Dienstag, 27. Oktober 2015

Solution: how to avoid Google's crawling and indexing non-existing pages

Many webmasters are affected from the weird issue: Google is indexing (at least crawling) non-existing URLs. The issue isn't depending of whether one uses Wordpress or other CMS. This question about why Google is crawling and / or indexing non-existing URLs appears in all webmaster forums, Google Groups and so on, but without a clear solution.

The fact, that Googlebot creates and crawls a bunch of non-existing URLs, lets arise some questions:

  • Where non existing URLs are coming from?
  • Why is it not optimal, if non-existing URLs are crawled respectively indexed?
  • How to minimize risks related to non-existing URLs?
The crawler bot reads web documents of a site one by one, using the sitemap (presuming there are no sitemap errors, where the crawler could stop crawling and get off). After the crawler is ready with existing URLs, it begins a kind of brute force attack to find spare parts for building URLs. Specially Googlebot is looking for everything in URLs and source code

  • what is a part of any URL slug,
  • what it means would be a part of an URL slug,
  • what could be utilized in an URL slug, like IDs, parameters, labels, values, anchors, variables, relative paths, folder names and so on.
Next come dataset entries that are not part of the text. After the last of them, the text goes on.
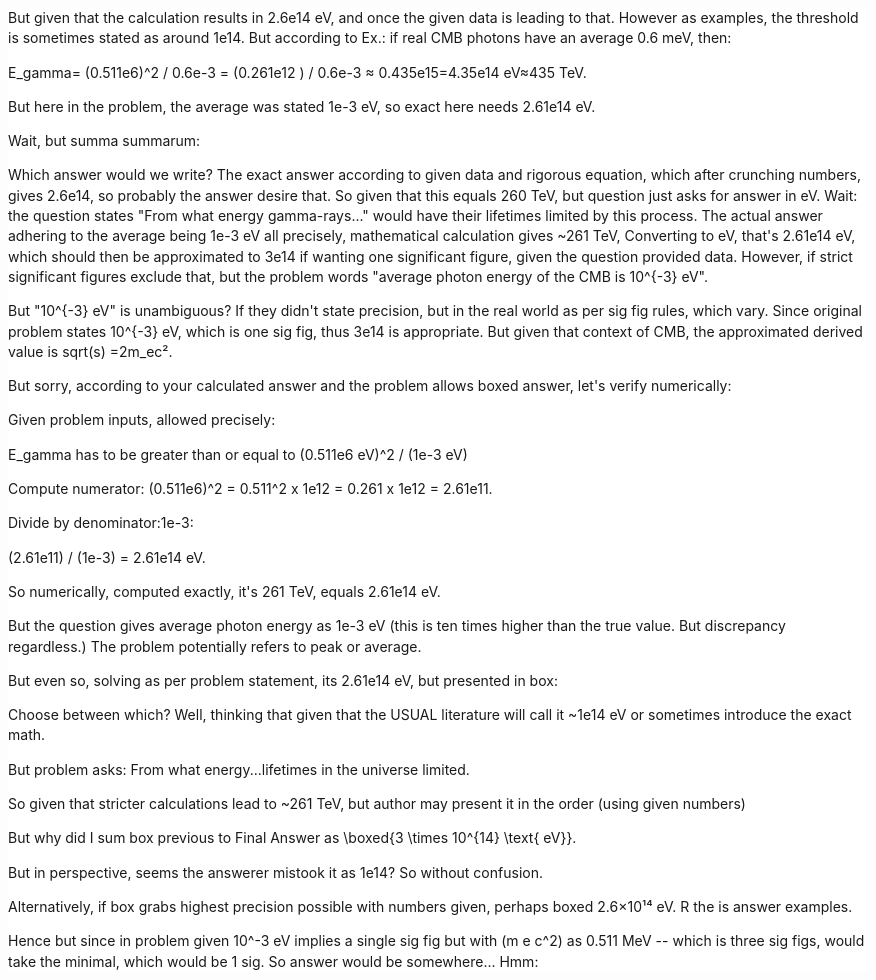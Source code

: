 But given that the calculation results in 2.6e14 eV, and once the given data is leading to that. However as examples, the threshold is sometimes stated as around 1e14. But according to Ex.: if real CMB photons have an average 0.6 meV, then:

E_gamma= (0.511e6)^2 / 0.6e-3 = (0.261e12 ) / 0.6e-3 ≈ 0.435e15=4.35e14 eV≈435 TeV.

But here in the problem, the average was stated 1e-3 eV, so exact here needs 2.61e14 eV. 

Wait, but summa summarum:

Which answer would we write? The exact answer according to given data and rigorous equation, which after crunching numbers, gives 2.6e14, so probably the answer desire that. So given that this equals 260 TeV, but question just asks for answer in eV. Wait: the question states "From what energy gamma-rays..." would have their lifetimes limited by this process. The actual answer adhering to the average being 1e-3 eV all precisely, mathematical calculation gives ~261 TeV, Converting to eV, that's 2.61e14 eV, which should then be approximated to 3e14 if wanting one significant figure, given the question provided data. However, if strict significant figures exclude that, but the problem words "average photon energy of the CMB is 10^{-3} eV".

But "10^{-3} eV" is unambiguous? If they didn't state precision, but in the real world as per sig fig rules, which vary. Since original problem states 10^{-3} eV, which is one sig fig, thus 3e14 is appropriate. But given that context of CMB, the approximated derived value is sqrt(s) =2m_ec².

But sorry, according to your calculated answer and the problem allows boxed answer, let's verify numerically:

Given problem inputs, allowed precisely:

E_gamma has to be greater than or equal to (0.511e6 eV)^2 / (1e-3 eV)

Compute numerator: (0.511e6)^2 = 0.511^2 x 1e12 = 0.261 x 1e12 = 2.61e11.

Divide by denominator:1e-3:

(2.61e11) / (1e-3) = 2.61e14 eV.

So numerically, computed exactly, it's 261 TeV, equals 2.61e14 eV.

But the question gives average photon energy as 1e-3 eV (this is ten times higher than the true value. But discrepancy regardless.) The problem potentially refers to peak or average.

But even so, solving as per problem statement, its 2.61e14 eV, but presented in box:

Choose between which? Well, thinking that given that the USUAL literature will call it ~1e14 eV or sometimes introduce the exact math.

But problem asks: From what energy...lifetimes in the universe limited.

So given that stricter calculations lead to ~261 TeV, but author may present it in the order (using given numbers)

But why did I sum box previous to Final Answer as \boxed{3 \times 10^{14} \text{ eV}}.

But in perspective, seems the answerer mistook it as 1e14? So without confusion.

Alternatively, if box grabs highest precision possible with numbers given, perhaps boxed 2.6×10¹⁴ eV. R the is answer examples.

Hence but since in problem given 10^-3 eV implies a single sig fig but with (m e c^2) as 0.511 MeV -- which is three sig figs, would take the minimal, which would be 1 sig. So answer would be somewhere... Hmm:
Here Google explains the crawler bot's behavior, like:
Googlebot trying to follow links found in JavaScript, Flash files, or other embedded content.
In short, the crawler takes everything, what could be utilized for URL building, builds URLs and tries to get every byte from them.

This behavior of Google wouldn't be a problem at all, if any request of non-existing URL would be answered by properly configured server with the error code 404, Google would get a bunch of 404 errors and that's all - such errors make no negative impact to the site, where Google got them.

But, in most cases, servers are misconfigured and answer HTTP requests to non-existing pages with the code 200, like were these pages existing.

Why isn't optimal, if Google gets code 200 from non-existing URLs

In general there are two problems:
  1. overspending of crawl budget - crawler has a limit amount of crawl budget pro website.If it crawls non-existing pages, it could happen, that crawl budget expires before  important new pages will be crawled.
  2. indexing of non-existing URLs: if there is an existing page example.com/page/, and a page example.com/index.php/page/, which isn't exist, but answers with code 200 and has content from the first page, so it could happen, that both pages appear in index, or even only the second page appears in index.

Solution: answer all requests of non-existing URLs with 404

This solution forces serving of 404 error to all requests of non-existing URLs, which could be created by crawler. Add to your .htaccess following rules:
ErrorDocument 404 /404.php
AcceptPathInfo Off

<IfModule mod_rewrite.c>
RewriteEngine on 
RewriteBase / 
RewriteCond %{REQUEST_FILENAME} !-d
RewriteCond %{REQUEST_FILENAME} !-f 
RewriteRule ^(.*)$ /404.php [NC,L]

The really nice gimmick does the rule AcceptPathInfo Off. Without this rule only URLs like example.com/page/123 are handled. This rule handles URLs like example.com/page/index.php/123 too.

Limitation: if you use this technique and want to have readable (search engine friendly) URLs, you must use mod_rewrite.